Bill Callahan – “America!”
Most of you won’t know his music, but the lo-fi singer/songwriter has been around for 24 years and this sprawling reflection upon our nation is arguably one of his finest tunes. Part of what makes America so fascinating is the freedom to be as weird as you want, and Callahan’s music embraces that: This song, in particular, illustrates with wild colors the rich cultural impact of our titular nation, while alternately using an acid tongue to lash our imperialistic tendencies.
All-American lyrics: “America! / I watch David Letterman in Australia / Oh, America! / You are so grand and gold, golden / I wish I was on the next flight to America”
Kanye West & Jay Z – “Made in America”
America’s not just the heartland, baseball, and hot dogs. It’s also inner-city struggle and the desire for a better life by any means. When hip-hop megastars Jay Z and Kanye West got together for their massive Watch the Throne (2011) collaborative album, one of the products was this solemn track. While detailing their individual rags-to-riches stories — cleverly bending clichés like “liberty” and “freedom” — the pair reflect upon black history and their place in inheriting that legacy from the likes of Martin Luther King, Jr. and Malcolm X.
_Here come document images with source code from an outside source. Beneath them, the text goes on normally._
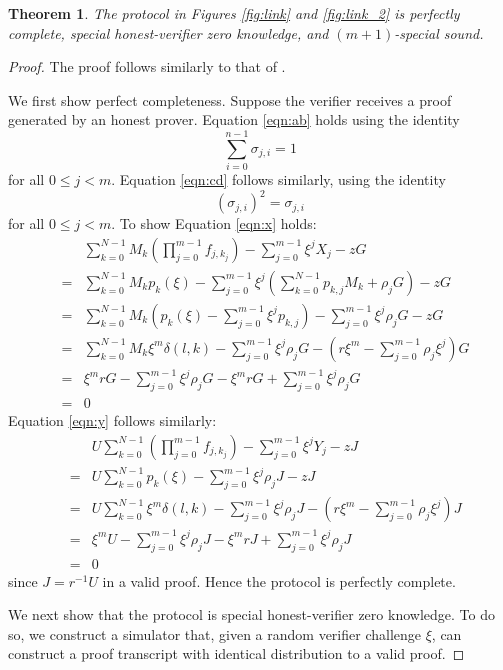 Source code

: \documentclass{article}
\newcommand{\sumi}{\sum_{i=0}^{n-1}}
\newcommand{\sumj}{\sum_{j=0}^{m-1}}
\newcommand{\sumk}{\sum_{k=0}^{N-1}}
\newtheorem{theorem}{Theorem}
\theoremstyle{definition}
\begin{document}
\begin{theorem}
The protocol in Figures \ref{fig:link} and \ref{fig:link_2} is perfectly complete, special honest-verifier zero knowledge, and $(m+1)$-special sound.
\end{theorem}

\begin{proof}
The proof follows similarly to that of \cite{bootle}.

We first show perfect completeness.
Suppose the verifier receives a proof generated by an honest prover.
Equation \ref{eqn:ab} holds using the identity $$\sumi \sigma_{j,i} = 1$$ for all $0 \leq j < m$.
Equation \ref{eqn:cd} follows similarly, using the identity $$\left(\sigma_{j,i}\right)^2 = \sigma_{j,i}$$ for all $0 \leq j < m$.
To show Equation \ref{eqn:x} holds:
\begin{eqnarray*}
&& \sumk M_k \left( \prod_{j=0}^{m-1} f_{j,k_j} \right) - \sumj \xi^jX_j - zG \\
&=& \sumk M_k p_k(\xi) - \sumj \xi^j \left( \sumk p_{k,j}M_k + \rho_jG \right) - zG \\
&=& \sumk M_k \left( p_k(\xi) - \sumj \xi^j p_{k,j} \right) - \sumj \xi^j \rho_jG - zG \\
&=& \sumk M_k \xi^m \delta(l,k) - \sumj \xi^j \rho_jG - \left( r\xi^m - \sumj \rho_j\xi^j \right)G \\
&=& \xi^mrG - \sumj \xi^j \rho_jG - \xi^mrG + \sumj \xi^j \rho_jG \\
&=& 0
\end{eqnarray*}
Equation \ref{eqn:y} follows similarly:
\begin{eqnarray*}
&& U \sumk \left( \prod_{j=0}^{m-1} f_{j,k_j} \right) - \sumj \xi^jY_j - zJ \\
&=& U \sumk p_k(\xi) - \sumj \xi^j \rho_jJ - zJ \\
&=& U \sumk \xi^m \delta(l,k) - \sumj \xi^j \rho_jJ - \left( r\xi^m - \sumj \rho_j\xi^j \right)J \\
&=& \xi^mU - \sumj \xi^j \rho_jJ - \xi^m rJ + \sumj \xi^j \rho_jJ \\
&=& 0
\end{eqnarray*}
since $J = r^{-1}U$ in a valid proof.
Hence the protocol is perfectly complete.

We next show that the protocol is special honest-verifier zero knowledge.
To do so, we construct a simulator that, given a random verifier challenge $\xi$, can construct a proof transcript with identical distribution to a valid proof.


\end{proof}
\end{document}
All-American lyrics: “Sweet king Martin / Sweet queen Coretta / Sweet brother Malcolm / Sweet queen Betty / Sweet mother Mary / Sweet father Joseph / Sweet Jesus / We made it in America”
Simon and Garfunkel – “America”
We’ve all dreamt of setting out on our own to go looking for something — whether it’s some broken dream, a new beginning, or a lost ideal, it’s all part of a distinctly American trope. Among the many climactic moments in the Simon and Garfunkel canon, there are few as emotionally riveting as when Simon says of all the faceless drivers speeding their cars down the turnpike: “They’ve all come to look for America.”
All-American lyrics: “Counting the cars / On the New Jersey Turnpike / They’ve all come to look for America”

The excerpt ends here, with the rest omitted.